On the books there's little reason scamsters should thrive up north: Canada's securities laws are very similar to U.S. rules. Enforcing them is the problem. Despite years of debate, there are still no federal regulators comparable to the U.S. Securities and Exchange Commission. That leaves underfunded provincial regulators to police the markets, making it easy for crooks to slip through cracks by skipping between provinces. The bigger problem, though, comes from Canadian civil laws that practically outlaw class-action lawsuits. In the United States a manager who hiccups too optimistically can be dragged into court by shareholders who complain they were misled; in Canada, such cases are still extremely rare.

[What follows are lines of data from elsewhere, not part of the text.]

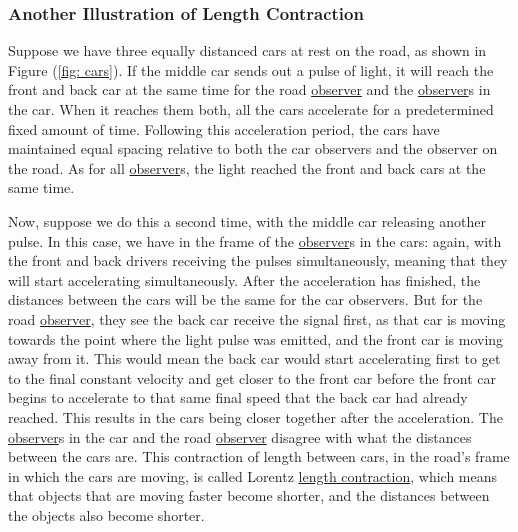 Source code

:\subsubsection{Another Illustration of Length Contraction}

Suppose we have three equally distanced cars at rest on the road, as shown in Figure (\ref{fig: cars}).
If the middle car sends out a pulse of light, it will reach the front and back car at the same time for the road \hyperlink{def-observer}{observer} and the \hyperlink{def-observer}{observer}s in the car. When it reaches them both, all the cars accelerate for a predetermined fixed amount of time.
Following this acceleration period, the cars have maintained equal spacing relative to both the car observers and the observer on the road.
As for all \hyperlink{def-observer}{observer}s, the light reached the front and back cars at the same time.

Now, suppose we do this a second time, with the middle car releasing another pulse.
In this case, we have in the frame of the \hyperlink{def-observer}{observer}s in the cars: again, with the front and back drivers receiving the pulses simultaneously, meaning that they will start accelerating simultaneously.
After the acceleration has finished, the distances between the cars will be the same for the car observers.
But for the road \hyperlink{def-observer}{observer}, they see the back car receive the signal first, as that car is moving towards the point where the light pulse was emitted, and the front car is moving away from it.
This would mean the back car would start accelerating first to get to the final constant velocity and get closer to the front car before the front car begins to accelerate to that same final speed that the back car had already reached.
This results in the cars being closer together after the acceleration.
The \hyperlink{def-observer}{observer}s in the car and the road \hyperlink{def-observer}{observer} disagree with what the distances between the cars are.
This contraction of length between cars, in the road's frame in which the cars are moving, is called Lorentz \hyperlink{def-length-contraction}{length contraction}, which means that objects that are moving faster become shorter, and the distances between the objects also become shorter.

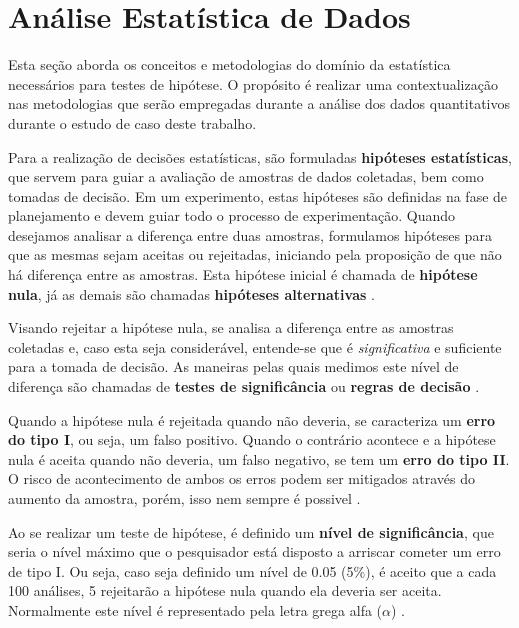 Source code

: \section{Análise Estatística de Dados}
\label{sec:ref-analise-dados}

Esta seção aborda os conceitos e metodologias do domínio da estatística necessários para testes de hipótese. O propósito é realizar uma contextualização nas metodologias que serão empregadas durante a análise dos dados quantitativos durante o estudo de caso deste trabalho.

Para a realização de decisões estatísticas, são formuladas \textbf{hipóteses estatísticas}, que servem para guiar a avaliação de amostras de dados coletadas, bem como tomadas de decisão. Em um experimento, estas hipóteses são definidas na fase de planejamento e devem guiar todo o processo de experimentação. Quando desejamos analisar a diferença entre duas amostras, formulamos hipóteses para que as mesmas sejam aceitas ou rejeitadas, iniciando pela proposição de que não há diferença entre as amostras. Esta hipótese inicial é chamada de \textbf{hipótese nula}, já as demais são chamadas \textbf{hipóteses alternativas} \cite{juristo_basics_2001}.

Visando rejeitar a hipótese nula, se analisa a diferença entre as amostras coletadas e, caso esta seja considerável, entende-se que é \textit{significativa} e suficiente para a tomada de decisão. As maneiras pelas quais medimos este nível de diferença são chamadas de \textbf{testes de significância} ou \textbf{regras de decisão} \cite{juristo_basics_2001}.

Quando a hipótese nula é rejeitada quando não deveria, se caracteriza um \textbf{erro do tipo I}, ou seja, um falso positivo. Quando o contrário acontece e a hipótese nula é aceita quando não deveria, um falso negativo, se tem um \textbf{erro do tipo II}. O risco de acontecimento de ambos os erros podem ser mitigados através do aumento da amostra, porém, isso nem sempre é possivel \cite{wohlin_experimentation_2012}.

Ao se realizar um teste de hipótese, é definido um \textbf{nível de significância}, que seria o nível máximo que o pesquisador está disposto a arriscar cometer um erro de tipo I. Ou seja, caso seja definido um nível de 0.05 (5\%), é aceito que a cada 100 análises, 5 rejeitarão a hipótese nula quando ela deveria ser aceita. Normalmente este nível é representado pela letra grega alfa (\( \alpha \)) \cite{juristo_basics_2001}.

Defenders of Canada's markets blame Bre-X-type blowups on the perils of the mining industry rather than on lax regulation. Junior mining companies like Bre-X make up 18 percent of listings in Alberta and 54 percent in Vancouver. Most own nothing more than plots of dirt that will never earn a dime, but the few that do will gush dollars. "Within days a completely worthless piece of ground can be worth billions," says gold analyst John Kaiser. That makes mining stocks gyrate wildly, and those price swings--and the companies' tiny size--make their stock a target for manipulators. The markets' bosses say it's a case of buyer beware. "We don't pretend to be something we're not--these are emerging companies," says Alberta exchange chief Tom Cumming. Warns former Toronto exchange chairman Fred Ketchen: "This isn't like dealing in utility stocks."

In the regulators' defense, Bre-X did pass muster to list on the NASDAQ market and seemed solid enough to find a place in the portfolios of 63 U.S. mutual funds. Says securities lawyer Philip Anisman, "There is no regulatory regime that would prevent the kinds of things that have been alleged against Bre-X." But experts say the latest black eye will create a push for tougher rules. "There's no doubt it will be a catalyst," says lawyer Tom Allen, who led a task force that concluded it was too easy for Canadian companies to fib without penalty. Among his recommendations: tighter disclosure rules and fewer restrictions on shareholder lawsuits. But they'll be too late to help investors like Haig Madjarian, who lost $10 million when Bre-X's stock collapsed. If Bre-X does turn out to be goldless, folks like him may start to believe Mark Twain's adage: a mine is just a hole in the ground with a liar at the top.